◆ Assignment:
Every line below from the one with "enrolled in other" through the one with "we in conflict?" should be retyped exactly, both ends included; no other lines and no pictures.

(Dataset items)

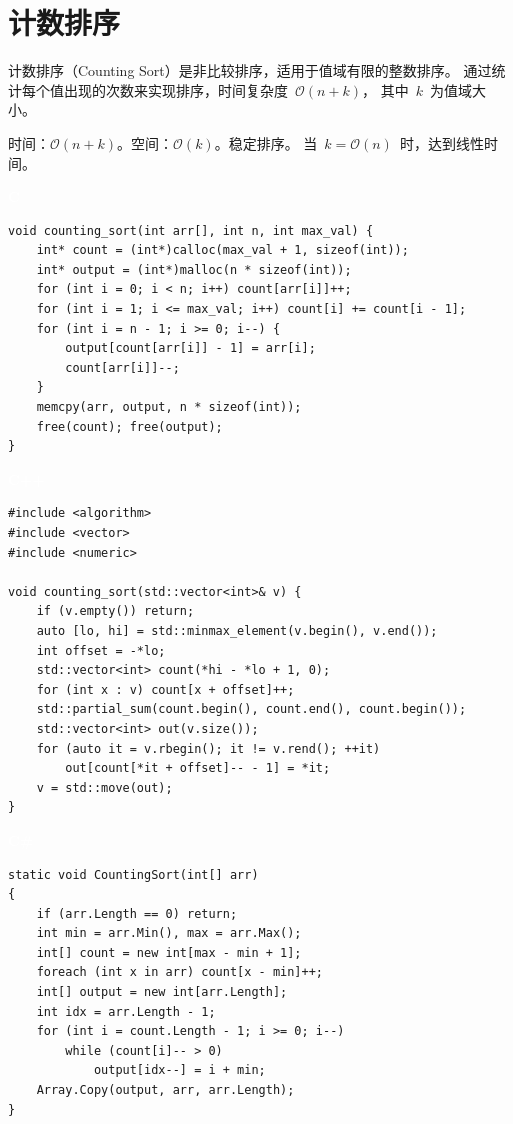 \documentclass[12pt,a4paper,fontset=fandol]{ctexbook}
\newcommand{\clabel}{%
  \noindent\begin{tcolorbox}[sharp corners,colback=cheadbg,colframe=cheadbg,
    left=6pt,right=6pt,top=2pt,bottom=2pt,boxrule=0pt]
  \textcolor{white}{\small\bfseries\sffamily C}\end{tcolorbox}%
}
\newcommand{\cpplabel}{%
  \noindent\begin{tcolorbox}[sharp corners,colback=cppheadbg,colframe=cppheadbg,
    left=6pt,right=6pt,top=2pt,bottom=2pt,boxrule=0pt]
  \textcolor{white}{\small\bfseries\sffamily C++}\end{tcolorbox}%
}
\newcommand{\csharplabel}{%
  \noindent\begin{tcolorbox}[sharp corners,colback=csharpheadbg,colframe=csharpheadbg,
    left=6pt,right=6pt,top=2pt,bottom=2pt,boxrule=0pt]
  \textcolor{white}{\small\bfseries\sffamily C\#}\end{tcolorbox}%
}
\newcommand{\bigO}[1]{\mathcal{O}(#1)}
\begin{document}
\chapter{计数排序}

计数排序（Counting Sort）是非比较排序，适用于值域有限的整数排序。
通过统计每个值出现的次数来实现排序，时间复杂度~$\bigO{n + k}$，
其中~$k$~为值域大小。

\begin{complexitybox}
  时间：$\bigO{n + k}$。空间：$\bigO{k}$。稳定排序。
  当~$k = \bigO{n}$~时，达到线性时间。
\end{complexitybox}

\clabel
\begin{lstlisting}[style=cstyle]
void counting_sort(int arr[], int n, int max_val) {
    int* count = (int*)calloc(max_val + 1, sizeof(int));
    int* output = (int*)malloc(n * sizeof(int));
    for (int i = 0; i < n; i++) count[arr[i]]++;
    for (int i = 1; i <= max_val; i++) count[i] += count[i - 1];
    for (int i = n - 1; i >= 0; i--) {
        output[count[arr[i]] - 1] = arr[i];
        count[arr[i]]--;
    }
    memcpy(arr, output, n * sizeof(int));
    free(count); free(output);
}
\end{lstlisting}

\cpplabel
\begin{lstlisting}[style=cppstyle]
#include <algorithm>
#include <vector>
#include <numeric>

void counting_sort(std::vector<int>& v) {
    if (v.empty()) return;
    auto [lo, hi] = std::minmax_element(v.begin(), v.end());
    int offset = -*lo;
    std::vector<int> count(*hi - *lo + 1, 0);
    for (int x : v) count[x + offset]++;
    std::partial_sum(count.begin(), count.end(), count.begin());
    std::vector<int> out(v.size());
    for (auto it = v.rbegin(); it != v.rend(); ++it)
        out[count[*it + offset]-- - 1] = *it;
    v = std::move(out);
}
\end{lstlisting}

\csharplabel
\begin{lstlisting}[style=csharpstyle]
static void CountingSort(int[] arr)
{
    if (arr.Length == 0) return;
    int min = arr.Min(), max = arr.Max();
    int[] count = new int[max - min + 1];
    foreach (int x in arr) count[x - min]++;
    int[] output = new int[arr.Length];
    int idx = arr.Length - 1;
    for (int i = count.Length - 1; i >= 0; i--)
        while (count[i]-- > 0)
            output[idx--] = i + min;
    Array.Copy(output, arr, arr.Length);
}
\end{lstlisting}
\end{document}
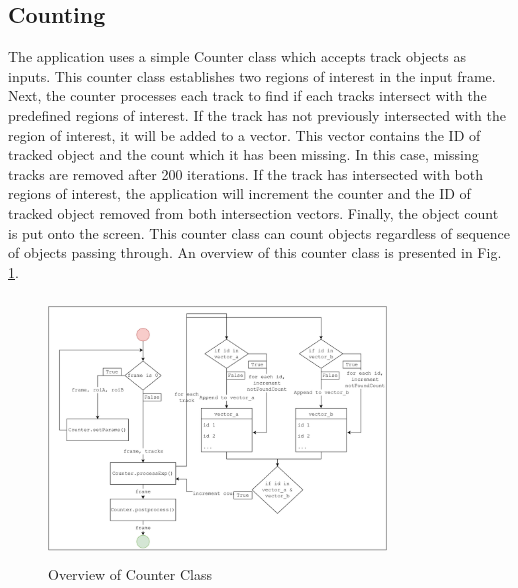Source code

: \documentclass[12pt,a4paper,fleqn]{report}
\begin{document}
\subsection{Counting}
The application uses a simple Counter class which accepts track objects as inputs. 
This counter class establishes two regions of interest in the input frame. 
Next, the counter processes each track to find if each tracks intersect with the predefined regions
of interest.
If the track has not previously intersected with the region of interest, it will be added to a vector. 
This vector contains the ID of tracked object and the count which it has been missing. 
In this case, missing tracks are removed after 200 iterations. 
If the track has intersected with both regions of interest, the application will increment the
counter and the ID of tracked object removed from both intersection vectors. 
Finally, the object count is put onto the screen.
This counter class can count objects regardless of sequence of objects passing through.
An overview of this counter class is presented in Fig. \ref{fig:counterflow}.

\begin{figure}[htbp]
    \begin{center}
        \includegraphics[width=0.8\textwidth,height=7cm]{figures/counterflow.png}
    \end{center}
    \caption{Overview of Counter Class}
    \label{fig:counterflow}
\end{figure}
\end{document}
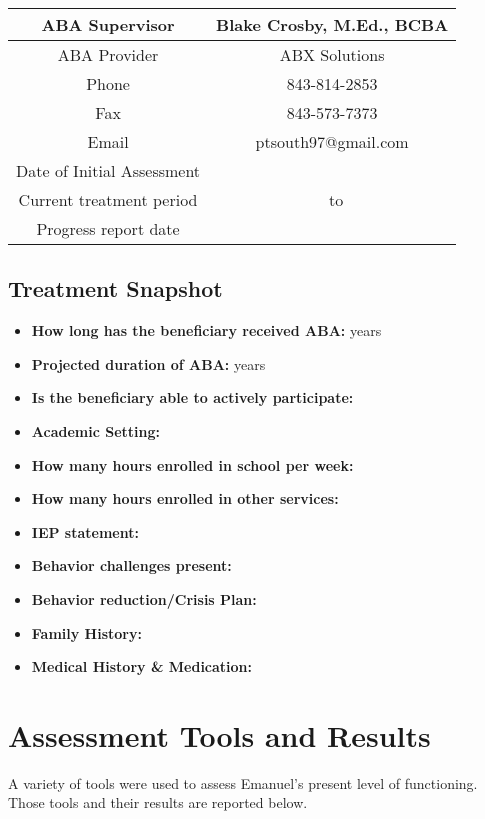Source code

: \documentclass{article}
\def\initial{}
\def\start{}
\def\ending{}
\def\progduemonth{}
\def\progdueyear{}
\begin{document}
		\begin{tabular}{|c||c|} 
		\hline\hline
		ABA Supervisor & Blake Crosby, M.Ed., BCBA\\
		\hline\hline
		ABA Provider &  ABX Solutions \\
		\hline\hline
		Phone & 843-814-2853 \\
		\hline\hline
		Fax & 843-573-7373\\
		\hline\hline
		Email & ptsouth97@gmail.com\\
		\hline\hline
		Date of Initial Assessment & \initial\\
		\hline\hline
		Current treatment period & \start\ to \ending\\
		\hline\hline
		Progress report date & \progduemonth\ \progdueyear\\
		\hline\hline
		\end{tabular}

	\subsection{Treatment Snapshot}

		\begin{itemize}
		\item \textbf{How long has the beneficiary received ABA:} years
		\item \textbf{Projected duration of ABA:} years
		\item \textbf{Is the beneficiary able to actively participate:} 
		\item \textbf{Academic Setting:} 
		\item \textbf{How many hours enrolled in school per week:}
		\item \textbf{How many hours enrolled in other services:} 
		\item \textbf{IEP statement:}  
		\item \textbf{Behavior challenges present:} 
		\item \textbf{Behavior reduction/Crisis Plan:} 
		\item \textbf{Family History:} 
		\item \textbf{Medical History \& Medication:} 
		\end{itemize}

\section{Assessment Tools and Results}
A variety of tools were used to assess Emanuel’s present level of functioning.  Those tools and their results are reported below.  
\end{document}
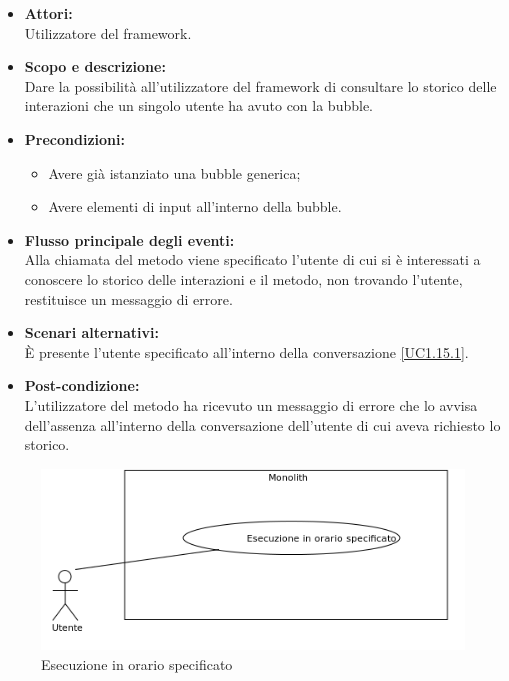 \begin{itemize}
	\item \textbf{Attori:}
	\\Utilizzatore del framework.
	\item \textbf{Scopo e descrizione:} 
	\\Dare la possibilità all'utilizzatore del framework di consultare lo storico delle interazioni che un singolo utente ha avuto con la bubble.
	\item \textbf{Precondizioni:}
	\begin{itemize}
		\item Avere già istanziato una bubble generica;
		\item Avere elementi di input all'interno della bubble.
	\end{itemize}
	\item \textbf{Flusso principale degli eventi:}
	\\Alla chiamata del metodo viene specificato l'utente di cui si è interessati a conoscere lo storico delle interazioni e il metodo, non trovando l'utente, restituisce un messaggio di errore.
	\item \textbf{Scenari alternativi:}
	\\È presente l'utente specificato all'interno della conversazione \ref{UC1.15.1}.
	\item \textbf{Post-condizione:}
	\\L'utilizzatore del metodo ha ricevuto un messaggio di errore che lo avvisa dell'assenza all'interno della conversazione dell'utente di cui aveva richiesto lo storico.
\end{itemize}


\begin{figure}[H]
	\centering
	\includegraphics[width=15cm]{../../documenti/AnalisiDeiRequisiti/Diagrammi_img/uc1_16.png}
	\caption{\UCCaption{} Esecuzione in orario specificato}
\end{figure}

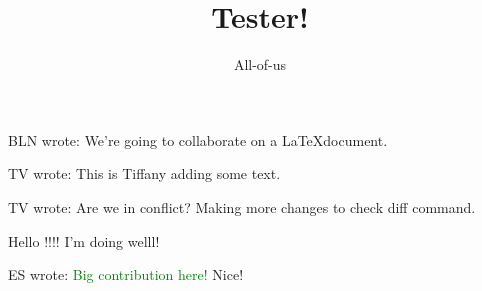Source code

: \documentclass[12pt]{article}
\title{Tester!}
\author{All-of-us}
\newcommand{\bln}[1]{BLN wrote: \textcolor{red!70!blue!70}{#1}}
\newcommand{\tv}[1]{TV wrote: \textcolor{blue!70}{#1}}
\newcommand{\es}[1]{ES wrote: \textcolor{green}{#1}}
\begin{document}
\maketitle

\bln{We're going to collaborate on a \LaTeX document.}

\tv{This is Tiffany adding some text.}

\tv{Are we in conflict? Making more changes to check diff command.}

Hello !!!! I'm doing welll!

\es{Big contribution here!}
{Nice!}
\end{document}
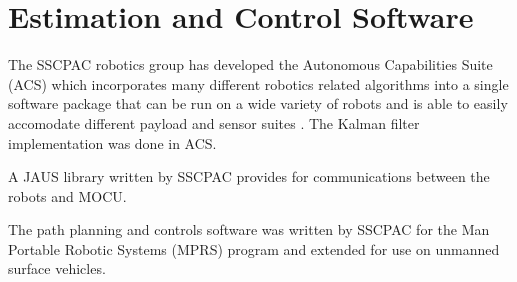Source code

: \section{Estimation and Control Software}
\label{sec:bgSoftware}
The SSCPAC robotics group has developed the Autonomous Capabilities Suite (ACS) which incorporates many different robotics related algorithms into a single software package that can be run on a wide variety of robots and is able to easily accomodate different payload and sensor suites \cite{Sights06}. The Kalman filter implementation was done in ACS.

A JAUS library written by SSCPAC provides for communications between the robots and MOCU.

The path planning and controls software was written by SSCPAC for the Man Portable Robotic Systems (MPRS) program and extended for use on unmanned surface vehicles.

◆ Exercise output:
		\item \textbf{How many hours enrolled in other services:} 
		\item \textbf{IEP statement:}  
		\item \textbf{Behavior challenges present:} 
		\item \textbf{Behavior reduction/Crisis Plan:} 
		\item \textbf{Family History:} 
		\item \textbf{Medical History \& Medication:} 
		\end{itemize}

\section{Assessment Tools and Results}
A variety of tools were used to assess Emanuel’s present level of functioning.  Those tools and their results are reported below.  
\end{document}
 \begin{itemize}
	\item \textbf{Attori:}
	\\Utilizzatore del framework.
	\item \textbf{Scopo e descrizione:} 
	\\Dare la possibilità all'utilizzatore del framework di consultare lo storico delle interazioni che un singolo utente ha avuto con la bubble.
	\item \textbf{Precondizioni:}
	\begin{itemize}
		\item Avere già istanziato una bubble generica;
		\item Avere elementi di input all'interno della bubble.
	\end{itemize}
	\item \textbf{Flusso principale degli eventi:}
	\\Alla chiamata del metodo viene specificato l'utente di cui si è interessati a conoscere lo storico delle interazioni e il metodo, non trovando l'utente, restituisce un messaggio di errore.
	\item \textbf{Scenari alternativi:}
	\\È presente l'utente specificato all'interno della conversazione \ref{UC1.15.1}.
	\item \textbf{Post-condizione:}
	\\L'utilizzatore del metodo ha ricevuto un messaggio di errore che lo avvisa dell'assenza all'interno della conversazione dell'utente di cui aveva richiesto lo storico.
\end{itemize}


\begin{figure}[H]
	\centering
	\includegraphics[width=15cm]{../../documenti/AnalisiDeiRequisiti/Diagrammi_img/uc1_16.png}
	\caption{\UCCaption{} Esecuzione in orario specificato}
\end{figure}

Source code

: \documentclass[12pt]{article}
\title{Tester!}
\author{All-of-us}
\newcommand{\bln}[1]{BLN wrote: \textcolor{red!70!blue!70}{#1}}
\newcommand{\tv}[1]{TV wrote: \textcolor{blue!70}{#1}}
\newcommand{\es}[1]{ES wrote: \textcolor{green}{#1}}
\begin{document}
\maketitle

\bln{We're going to collaborate on a \LaTeX document.}

\tv{This is Tiffany adding some text.}

\tv{Are we in conflict? Making more changes to check diff command.}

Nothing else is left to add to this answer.